もともと龍源寺は東宇治(現在の長崎屋付近)にあったが、元和5年(1619)に現在の鈴丸丁に移転した。というのも頼宣公が紀州に入封し、城下町整備の一環として現在の元寺町一帯を町衆街にするため、この地域内の他の寺院ともども別の地に移転したのである。(元寺町の地名も、もともと寺町だったという理由のようである。)現在地に移って後、第10代藩主治宝公親筆の「瑞雲」の額を拝領している。当時から約350年間頼宣公寄進の「聖観世音菩薩」や「弁財天」像などの著名な仏像が安置されていたといわれているが、残念ながら昭和20年の空襲により、例にもれず堂宇と一緒に焼失してしまった。以前の本堂は、文化7年(1810)年に新築されたが戦災で焼失してしまい、昭和30年に新築され現在に至っている。

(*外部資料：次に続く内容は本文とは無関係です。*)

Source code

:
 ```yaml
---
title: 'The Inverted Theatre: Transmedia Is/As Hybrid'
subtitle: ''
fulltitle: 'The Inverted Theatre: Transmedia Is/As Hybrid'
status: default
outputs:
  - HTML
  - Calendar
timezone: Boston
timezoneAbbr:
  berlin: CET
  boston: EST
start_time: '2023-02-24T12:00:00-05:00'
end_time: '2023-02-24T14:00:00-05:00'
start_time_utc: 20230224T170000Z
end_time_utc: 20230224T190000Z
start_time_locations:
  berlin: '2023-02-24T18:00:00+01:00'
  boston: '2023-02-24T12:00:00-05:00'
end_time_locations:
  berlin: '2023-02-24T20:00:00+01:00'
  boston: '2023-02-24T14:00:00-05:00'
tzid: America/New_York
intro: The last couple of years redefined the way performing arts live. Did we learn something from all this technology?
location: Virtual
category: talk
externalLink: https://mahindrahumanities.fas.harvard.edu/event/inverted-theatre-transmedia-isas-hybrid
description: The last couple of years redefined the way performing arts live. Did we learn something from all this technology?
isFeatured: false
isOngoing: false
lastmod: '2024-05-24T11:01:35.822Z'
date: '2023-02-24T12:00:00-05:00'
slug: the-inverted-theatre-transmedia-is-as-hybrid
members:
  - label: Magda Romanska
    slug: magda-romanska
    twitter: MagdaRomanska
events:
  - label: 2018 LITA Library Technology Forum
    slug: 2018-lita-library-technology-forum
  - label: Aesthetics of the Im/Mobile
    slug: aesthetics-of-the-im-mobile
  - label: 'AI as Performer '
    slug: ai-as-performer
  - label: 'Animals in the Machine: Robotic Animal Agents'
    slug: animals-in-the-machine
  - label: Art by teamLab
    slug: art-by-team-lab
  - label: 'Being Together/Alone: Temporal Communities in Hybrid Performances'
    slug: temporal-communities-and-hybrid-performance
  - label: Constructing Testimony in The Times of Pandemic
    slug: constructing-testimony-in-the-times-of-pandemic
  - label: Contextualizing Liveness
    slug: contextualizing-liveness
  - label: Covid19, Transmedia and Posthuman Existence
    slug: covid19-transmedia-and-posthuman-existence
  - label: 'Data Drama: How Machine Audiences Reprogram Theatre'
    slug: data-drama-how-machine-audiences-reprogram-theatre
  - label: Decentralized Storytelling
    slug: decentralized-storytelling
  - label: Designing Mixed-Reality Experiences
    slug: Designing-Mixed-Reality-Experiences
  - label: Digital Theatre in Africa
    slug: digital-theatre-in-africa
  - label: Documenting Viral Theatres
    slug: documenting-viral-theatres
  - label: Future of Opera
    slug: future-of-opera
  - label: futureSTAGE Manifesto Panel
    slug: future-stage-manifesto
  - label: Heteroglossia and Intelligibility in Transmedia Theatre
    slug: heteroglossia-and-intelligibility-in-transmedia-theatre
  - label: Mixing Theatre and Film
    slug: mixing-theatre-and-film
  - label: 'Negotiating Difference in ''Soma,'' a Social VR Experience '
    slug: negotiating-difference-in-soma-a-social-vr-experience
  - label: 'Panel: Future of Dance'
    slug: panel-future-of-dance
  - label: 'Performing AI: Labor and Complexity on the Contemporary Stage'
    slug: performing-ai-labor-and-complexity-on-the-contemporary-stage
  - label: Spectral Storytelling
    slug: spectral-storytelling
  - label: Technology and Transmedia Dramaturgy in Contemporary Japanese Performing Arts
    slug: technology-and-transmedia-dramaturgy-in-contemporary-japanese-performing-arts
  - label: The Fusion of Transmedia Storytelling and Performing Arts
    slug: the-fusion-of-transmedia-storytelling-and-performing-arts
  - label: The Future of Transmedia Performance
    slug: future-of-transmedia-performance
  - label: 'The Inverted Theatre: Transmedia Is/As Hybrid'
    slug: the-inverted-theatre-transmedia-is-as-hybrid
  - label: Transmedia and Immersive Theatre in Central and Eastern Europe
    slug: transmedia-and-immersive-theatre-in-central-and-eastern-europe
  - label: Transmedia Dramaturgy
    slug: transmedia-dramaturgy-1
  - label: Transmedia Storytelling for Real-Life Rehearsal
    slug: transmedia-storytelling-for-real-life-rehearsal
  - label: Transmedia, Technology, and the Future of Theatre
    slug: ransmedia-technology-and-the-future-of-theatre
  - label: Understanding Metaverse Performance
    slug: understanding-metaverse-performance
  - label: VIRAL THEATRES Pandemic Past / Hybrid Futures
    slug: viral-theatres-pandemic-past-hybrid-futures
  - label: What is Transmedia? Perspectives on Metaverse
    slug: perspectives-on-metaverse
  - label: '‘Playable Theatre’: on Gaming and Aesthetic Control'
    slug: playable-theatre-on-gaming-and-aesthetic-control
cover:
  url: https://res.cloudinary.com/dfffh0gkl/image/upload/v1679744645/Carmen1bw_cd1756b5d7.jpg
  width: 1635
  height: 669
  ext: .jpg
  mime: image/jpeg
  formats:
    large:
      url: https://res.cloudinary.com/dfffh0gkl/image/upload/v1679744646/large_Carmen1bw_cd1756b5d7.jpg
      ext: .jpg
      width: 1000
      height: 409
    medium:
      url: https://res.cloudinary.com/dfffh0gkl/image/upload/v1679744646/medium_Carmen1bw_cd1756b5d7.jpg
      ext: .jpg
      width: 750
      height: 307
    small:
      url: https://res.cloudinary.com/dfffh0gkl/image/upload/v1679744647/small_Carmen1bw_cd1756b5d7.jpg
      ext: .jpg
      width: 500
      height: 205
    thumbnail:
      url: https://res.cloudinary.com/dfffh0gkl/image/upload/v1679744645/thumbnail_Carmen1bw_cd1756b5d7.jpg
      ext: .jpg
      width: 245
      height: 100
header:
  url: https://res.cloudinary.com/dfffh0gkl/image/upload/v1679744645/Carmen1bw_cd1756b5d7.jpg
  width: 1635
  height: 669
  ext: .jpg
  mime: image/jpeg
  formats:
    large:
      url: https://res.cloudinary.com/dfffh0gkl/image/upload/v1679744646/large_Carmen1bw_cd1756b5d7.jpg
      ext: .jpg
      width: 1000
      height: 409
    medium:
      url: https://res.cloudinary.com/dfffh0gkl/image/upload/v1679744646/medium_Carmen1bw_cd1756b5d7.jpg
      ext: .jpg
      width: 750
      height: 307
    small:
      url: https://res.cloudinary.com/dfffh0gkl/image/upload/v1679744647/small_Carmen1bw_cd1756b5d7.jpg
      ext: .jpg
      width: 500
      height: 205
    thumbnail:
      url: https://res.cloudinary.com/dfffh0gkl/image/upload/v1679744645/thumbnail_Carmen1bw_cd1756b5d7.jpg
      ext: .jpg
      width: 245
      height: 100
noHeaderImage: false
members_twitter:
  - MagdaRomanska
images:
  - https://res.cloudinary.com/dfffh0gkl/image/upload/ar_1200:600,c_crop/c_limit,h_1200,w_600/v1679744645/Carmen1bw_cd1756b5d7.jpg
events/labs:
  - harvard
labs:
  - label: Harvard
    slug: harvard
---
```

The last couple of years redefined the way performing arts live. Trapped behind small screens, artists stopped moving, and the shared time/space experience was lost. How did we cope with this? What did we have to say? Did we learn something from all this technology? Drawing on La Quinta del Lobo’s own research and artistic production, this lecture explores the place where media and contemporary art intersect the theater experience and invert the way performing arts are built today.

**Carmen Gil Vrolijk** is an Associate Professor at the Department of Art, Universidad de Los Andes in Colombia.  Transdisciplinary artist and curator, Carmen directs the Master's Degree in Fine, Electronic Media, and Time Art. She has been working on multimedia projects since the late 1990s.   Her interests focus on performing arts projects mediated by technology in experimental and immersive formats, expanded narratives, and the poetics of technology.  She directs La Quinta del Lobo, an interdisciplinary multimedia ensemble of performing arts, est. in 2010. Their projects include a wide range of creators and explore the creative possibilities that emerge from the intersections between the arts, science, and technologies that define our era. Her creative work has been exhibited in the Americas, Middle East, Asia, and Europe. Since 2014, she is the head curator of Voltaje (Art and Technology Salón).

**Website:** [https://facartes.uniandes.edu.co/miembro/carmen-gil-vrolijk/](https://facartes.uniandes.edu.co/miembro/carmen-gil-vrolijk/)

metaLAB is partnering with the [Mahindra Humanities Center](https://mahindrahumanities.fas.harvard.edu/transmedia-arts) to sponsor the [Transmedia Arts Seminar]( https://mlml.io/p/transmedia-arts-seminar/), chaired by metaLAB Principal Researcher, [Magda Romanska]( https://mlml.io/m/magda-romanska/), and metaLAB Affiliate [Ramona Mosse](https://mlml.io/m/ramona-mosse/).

龍源寺は以前、日高郡由良町の虚無僧寺として有名な興国寺との縁が深かったようで、近世以降の一時期は京都の妙心寺が、興国寺に関することを当龍源寺に回答を求めたことが記録にも残っている。
寺の裏側は、居酒屋が軒をならべるが、境内に入ると繁華街と隣接していることなど感じない静けさである。